[Collected data]
'''

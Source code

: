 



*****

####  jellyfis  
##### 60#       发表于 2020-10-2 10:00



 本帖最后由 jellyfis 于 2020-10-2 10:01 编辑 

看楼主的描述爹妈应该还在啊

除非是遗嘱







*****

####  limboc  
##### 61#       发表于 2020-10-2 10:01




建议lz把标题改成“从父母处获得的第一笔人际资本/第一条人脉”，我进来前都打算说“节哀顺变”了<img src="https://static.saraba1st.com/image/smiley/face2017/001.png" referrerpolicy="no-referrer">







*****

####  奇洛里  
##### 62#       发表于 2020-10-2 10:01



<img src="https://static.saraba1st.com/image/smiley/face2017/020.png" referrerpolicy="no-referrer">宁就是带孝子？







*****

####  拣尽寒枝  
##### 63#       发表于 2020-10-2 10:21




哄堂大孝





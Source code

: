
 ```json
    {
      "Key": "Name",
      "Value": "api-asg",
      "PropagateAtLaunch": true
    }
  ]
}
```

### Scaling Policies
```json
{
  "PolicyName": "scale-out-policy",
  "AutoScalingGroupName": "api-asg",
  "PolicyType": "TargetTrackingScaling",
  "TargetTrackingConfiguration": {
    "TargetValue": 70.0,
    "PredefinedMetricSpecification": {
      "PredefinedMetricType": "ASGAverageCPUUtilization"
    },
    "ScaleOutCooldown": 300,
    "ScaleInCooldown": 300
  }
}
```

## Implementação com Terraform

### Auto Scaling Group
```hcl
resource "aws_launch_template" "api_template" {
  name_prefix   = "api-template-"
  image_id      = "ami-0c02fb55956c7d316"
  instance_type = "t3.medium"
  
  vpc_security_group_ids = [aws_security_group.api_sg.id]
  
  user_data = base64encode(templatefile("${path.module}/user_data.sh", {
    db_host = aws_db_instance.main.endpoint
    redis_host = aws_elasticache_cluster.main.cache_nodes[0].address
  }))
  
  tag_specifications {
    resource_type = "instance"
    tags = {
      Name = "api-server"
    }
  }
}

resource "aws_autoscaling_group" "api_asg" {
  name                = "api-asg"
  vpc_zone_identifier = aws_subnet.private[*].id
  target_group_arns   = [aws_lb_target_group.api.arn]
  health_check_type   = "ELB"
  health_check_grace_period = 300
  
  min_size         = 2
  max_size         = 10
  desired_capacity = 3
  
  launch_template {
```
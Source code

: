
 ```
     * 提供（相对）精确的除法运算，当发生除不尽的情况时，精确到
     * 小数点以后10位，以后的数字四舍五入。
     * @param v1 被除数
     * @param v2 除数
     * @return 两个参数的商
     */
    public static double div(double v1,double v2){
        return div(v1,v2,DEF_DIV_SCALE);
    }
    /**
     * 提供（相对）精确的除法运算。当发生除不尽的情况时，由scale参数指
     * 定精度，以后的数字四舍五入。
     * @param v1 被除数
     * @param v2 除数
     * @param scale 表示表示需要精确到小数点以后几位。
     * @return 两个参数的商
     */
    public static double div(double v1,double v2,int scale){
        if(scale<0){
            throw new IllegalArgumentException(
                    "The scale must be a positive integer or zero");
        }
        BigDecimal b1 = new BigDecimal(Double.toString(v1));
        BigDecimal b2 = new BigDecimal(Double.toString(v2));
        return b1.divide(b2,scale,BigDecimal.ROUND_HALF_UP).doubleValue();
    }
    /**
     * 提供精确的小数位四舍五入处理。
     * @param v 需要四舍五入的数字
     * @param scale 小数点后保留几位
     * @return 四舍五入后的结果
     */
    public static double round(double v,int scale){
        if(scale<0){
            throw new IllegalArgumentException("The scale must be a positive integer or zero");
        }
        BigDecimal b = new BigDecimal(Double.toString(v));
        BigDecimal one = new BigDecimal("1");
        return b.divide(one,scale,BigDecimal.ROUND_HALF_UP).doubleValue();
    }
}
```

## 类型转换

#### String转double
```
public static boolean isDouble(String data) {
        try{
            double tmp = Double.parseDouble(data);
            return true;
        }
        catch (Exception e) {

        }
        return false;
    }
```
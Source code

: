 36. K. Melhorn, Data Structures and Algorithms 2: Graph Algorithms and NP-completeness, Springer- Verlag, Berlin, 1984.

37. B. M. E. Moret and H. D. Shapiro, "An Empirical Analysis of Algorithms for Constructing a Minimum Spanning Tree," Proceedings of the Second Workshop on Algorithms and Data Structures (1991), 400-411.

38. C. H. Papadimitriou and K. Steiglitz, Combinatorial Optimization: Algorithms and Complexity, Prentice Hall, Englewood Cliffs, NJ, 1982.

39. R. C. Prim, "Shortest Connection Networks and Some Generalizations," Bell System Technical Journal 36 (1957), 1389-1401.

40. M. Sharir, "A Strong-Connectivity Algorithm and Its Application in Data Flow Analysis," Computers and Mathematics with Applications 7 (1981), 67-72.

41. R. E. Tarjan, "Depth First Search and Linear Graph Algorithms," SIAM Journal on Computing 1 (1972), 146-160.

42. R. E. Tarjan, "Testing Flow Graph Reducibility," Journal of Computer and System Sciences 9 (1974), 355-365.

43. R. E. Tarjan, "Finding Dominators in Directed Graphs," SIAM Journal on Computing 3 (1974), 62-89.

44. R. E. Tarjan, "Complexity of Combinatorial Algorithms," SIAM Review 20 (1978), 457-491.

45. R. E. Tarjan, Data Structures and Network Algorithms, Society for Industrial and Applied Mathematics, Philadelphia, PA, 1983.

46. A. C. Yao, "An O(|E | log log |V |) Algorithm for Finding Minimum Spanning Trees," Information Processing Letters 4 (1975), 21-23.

'''

Provide an exact reproduction of all the entries shown above.

**Solved problem**
Source code

: 



*****

####  jellyfis  
##### 60#       发表于 2020-10-2 10:00



 本帖最后由 jellyfis 于 2020-10-2 10:01 编辑 

看楼主的描述爹妈应该还在啊

除非是遗嘱







*****

####  limboc  
##### 61#       发表于 2020-10-2 10:01




建议lz把标题改成“从父母处获得的第一笔人际资本/第一条人脉”，我进来前都打算说“节哀顺变”了<img src="https://static.saraba1st.com/image/smiley/face2017/001.png" referrerpolicy="no-referrer">







*****

####  奇洛里  
##### 62#       发表于 2020-10-2 10:01



<img src="https://static.saraba1st.com/image/smiley/face2017/020.png" referrerpolicy="no-referrer">宁就是带孝子？







*****

####  拣尽寒枝  
##### 63#       发表于 2020-10-2 10:21




哄堂大孝





Source code

:
 ```json
    {
      "Key": "Name",
      "Value": "api-asg",
      "PropagateAtLaunch": true
    }
  ]
}
```

### Scaling Policies
```json
{
  "PolicyName": "scale-out-policy",
  "AutoScalingGroupName": "api-asg",
  "PolicyType": "TargetTrackingScaling",
  "TargetTrackingConfiguration": {
    "TargetValue": 70.0,
    "PredefinedMetricSpecification": {
      "PredefinedMetricType": "ASGAverageCPUUtilization"
    },
    "ScaleOutCooldown": 300,
    "ScaleInCooldown": 300
  }
}
```

## Implementação com Terraform

### Auto Scaling Group
```hcl
resource "aws_launch_template" "api_template" {
  name_prefix   = "api-template-"
  image_id      = "ami-0c02fb55956c7d316"
  instance_type = "t3.medium"
  
  vpc_security_group_ids = [aws_security_group.api_sg.id]
  
  user_data = base64encode(templatefile("${path.module}/user_data.sh", {
    db_host = aws_db_instance.main.endpoint
    redis_host = aws_elasticache_cluster.main.cache_nodes[0].address
  }))
  
  tag_specifications {
    resource_type = "instance"
    tags = {
      Name = "api-server"
    }
  }
}

resource "aws_autoscaling_group" "api_asg" {
  name                = "api-asg"
  vpc_zone_identifier = aws_subnet.private[*].id
  target_group_arns   = [aws_lb_target_group.api.arn]
  health_check_type   = "ELB"
  health_check_grace_period = 300
  
  min_size         = 2
  max_size         = 10
  desired_capacity = 3
  
  launch_template {
```
Source code

:
 ```
     * 提供（相对）精确的除法运算，当发生除不尽的情况时，精确到
     * 小数点以后10位，以后的数字四舍五入。
     * @param v1 被除数
     * @param v2 除数
     * @return 两个参数的商
     */
    public static double div(double v1,double v2){
        return div(v1,v2,DEF_DIV_SCALE);
    }
    /**
     * 提供（相对）精确的除法运算。当发生除不尽的情况时，由scale参数指
     * 定精度，以后的数字四舍五入。
     * @param v1 被除数
     * @param v2 除数
     * @param scale 表示表示需要精确到小数点以后几位。
     * @return 两个参数的商
     */
    public static double div(double v1,double v2,int scale){
        if(scale<0){
            throw new IllegalArgumentException(
                    "The scale must be a positive integer or zero");
        }
        BigDecimal b1 = new BigDecimal(Double.toString(v1));
        BigDecimal b2 = new BigDecimal(Double.toString(v2));
        return b1.divide(b2,scale,BigDecimal.ROUND_HALF_UP).doubleValue();
    }
    /**
     * 提供精确的小数位四舍五入处理。
     * @param v 需要四舍五入的数字
     * @param scale 小数点后保留几位
     * @return 四舍五入后的结果
     */
    public static double round(double v,int scale){
        if(scale<0){
            throw new IllegalArgumentException("The scale must be a positive integer or zero");
        }
        BigDecimal b = new BigDecimal(Double.toString(v));
        BigDecimal one = new BigDecimal("1");
        return b.divide(one,scale,BigDecimal.ROUND_HALF_UP).doubleValue();
    }
}
```

## 类型转换

#### String转double
```
public static boolean isDouble(String data) {
        try{
            double tmp = Double.parseDouble(data);
            return true;
        }
        catch (Exception e) {

        }
        return false;
    }
```
Source code

: 36. K. Melhorn, Data Structures and Algorithms 2: Graph Algorithms and NP-completeness, Springer- Verlag, Berlin, 1984.

37. B. M. E. Moret and H. D. Shapiro, "An Empirical Analysis of Algorithms for Constructing a Minimum Spanning Tree," Proceedings of the Second Workshop on Algorithms and Data Structures (1991), 400-411.

38. C. H. Papadimitriou and K. Steiglitz, Combinatorial Optimization: Algorithms and Complexity, Prentice Hall, Englewood Cliffs, NJ, 1982.

39. R. C. Prim, "Shortest Connection Networks and Some Generalizations," Bell System Technical Journal 36 (1957), 1389-1401.

40. M. Sharir, "A Strong-Connectivity Algorithm and Its Application in Data Flow Analysis," Computers and Mathematics with Applications 7 (1981), 67-72.

41. R. E. Tarjan, "Depth First Search and Linear Graph Algorithms," SIAM Journal on Computing 1 (1972), 146-160.

42. R. E. Tarjan, "Testing Flow Graph Reducibility," Journal of Computer and System Sciences 9 (1974), 355-365.

43. R. E. Tarjan, "Finding Dominators in Directed Graphs," SIAM Journal on Computing 3 (1974), 62-89.

44. R. E. Tarjan, "Complexity of Combinatorial Algorithms," SIAM Review 20 (1978), 457-491.

45. R. E. Tarjan, Data Structures and Network Algorithms, Society for Industrial and Applied Mathematics, Philadelphia, PA, 1983.

46. A. C. Yao, "An O(|E | log log |V |) Algorithm for Finding Minimum Spanning Trees," Information Processing Letters 4 (1975), 21-23.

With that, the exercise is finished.